Asentí sin comprender la conexión entre hacer bien el trabajo y la sorpresa de la muerte en medio de un templo.
Se alejó.
A diferencia de las parcas, apenas tenía nalgas. ¿Cómo se podía ir así por el mundo sin nalgas y trabajando bien? No obstante, sentí que aquella humilde empleada, a diferencia de mí, hacía feliz a alguien.
A media tarde los invitados comenzaron a desfilar hacia el parqueo.
No volví a ver a las parcas. Quizás solo habían venido a supervisar la calidad de su trabajo y luego habían marchado sin que nadie lo percibiera.
Entonces vino el jefe de personal.
—Sube a la oficina, míster Luger quiere verte.
En mi cuerpo se dispararon todas las alarmas. No me gustan las oficinas de los jefes.
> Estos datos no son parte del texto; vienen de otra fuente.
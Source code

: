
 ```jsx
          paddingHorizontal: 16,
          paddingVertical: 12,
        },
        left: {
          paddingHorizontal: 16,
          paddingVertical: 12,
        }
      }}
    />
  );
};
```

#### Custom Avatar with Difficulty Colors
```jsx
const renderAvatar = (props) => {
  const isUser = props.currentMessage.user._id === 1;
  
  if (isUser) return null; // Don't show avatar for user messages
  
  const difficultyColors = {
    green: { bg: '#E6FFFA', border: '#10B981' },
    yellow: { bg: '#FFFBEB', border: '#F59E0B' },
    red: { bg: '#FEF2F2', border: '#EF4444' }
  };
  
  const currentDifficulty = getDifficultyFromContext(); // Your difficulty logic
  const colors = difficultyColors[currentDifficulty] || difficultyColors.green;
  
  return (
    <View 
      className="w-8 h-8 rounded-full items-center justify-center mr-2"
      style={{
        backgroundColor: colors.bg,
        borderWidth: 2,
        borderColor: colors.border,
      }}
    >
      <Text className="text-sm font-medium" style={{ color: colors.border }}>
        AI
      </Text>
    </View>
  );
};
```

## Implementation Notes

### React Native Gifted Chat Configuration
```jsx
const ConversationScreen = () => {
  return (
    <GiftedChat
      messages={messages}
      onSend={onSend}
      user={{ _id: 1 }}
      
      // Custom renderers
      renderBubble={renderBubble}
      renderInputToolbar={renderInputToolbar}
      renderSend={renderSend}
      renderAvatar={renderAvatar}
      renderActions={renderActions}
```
Subí al segundo piso. Me paré en la puerta.
El señor Luger tenía la vista fija en la pantalla del ordenador.
Sus cejas espesas, rebeldes, y su tez verdosa le imprimían un aspecto entre matón, criminal de guerra y enfermo terminal.
—Siéntate —ordenó.
Vi en su rostro la misma expresión que en el de las parcas.
Tenía la boca semiabierta. Los ojos amenazantes. Una mueca peligrosa que hacía honor a su apellido.
Esperé su disparo.
Me pregunté si aquel viejo amargado podría con Lucy Liu.
—La señora Smith murió el martes y usted les ha dicho a todos los dolientes que disfrutaran de la fiesta.
Extendió un papel.
—Mire, más de diez quejas, incluyendo dos del señor Smith.
La difunta no solo dejaba gatos que la habían sobrevivido. Sino que, además, dejaba varado en la soledad a su esposo.
Cerró su boca. Sus labios tenían un desagradable aire de obscenidad. Apretó la mandíbula desafiante y supe que no. Que un tipo como él no le alcanzaría a Lucy Liu ni para comenzar con la opción low intensity.
Luego comprendí el lío en que andaba metido.
—Enjoy the party —dijo el gerente y pude admirar la excelencia de su pronunciación por debajo del tono irónico.
Entrelazó sus dedos y recibí un nuevo disparo.
—No hay elección, tengo que despedirlo. El señor Smith es el jefe del consejo de residentes, si no lo hago va a rodar mi cabeza.
Imaginé su cabeza rodando por la alfombra del lobby con los ojos abiertos. La lengua afuera. Mi cuerpo se hundió aún más en la butaca.
—En mi país cuando la gente muere nadie come. Los familiares lloran y patalean y no falta el que se abraza al ataúd para que se lo lleven con el cadáver. Dan gusto los funerales.
—De dónde es usted.
—Soy cubano.
—Yo estaba en Cuba en febrero del 69.
Nos quedamos callados por un instante. Doscientas libras de pesado silencio.
—Devuelva el uniforme y no venga más.
Apelé a mis derechos. A la justicia social.
—Vaya con un abogado si desea, pero ahora márchese —fue su último disparo.
Me levanté del butacón.
Detrás del escritorio del gerente colgaba la reproducción de un paisaje invernal. Un paisaje que era la soledad misma. Seguro el alma de la señora Smith andaría vagando por un lugar semejante.
Abandoné la oficina.
Entregué el uniforme.
De nuevo estaba sin empleo. A merced de las agencias.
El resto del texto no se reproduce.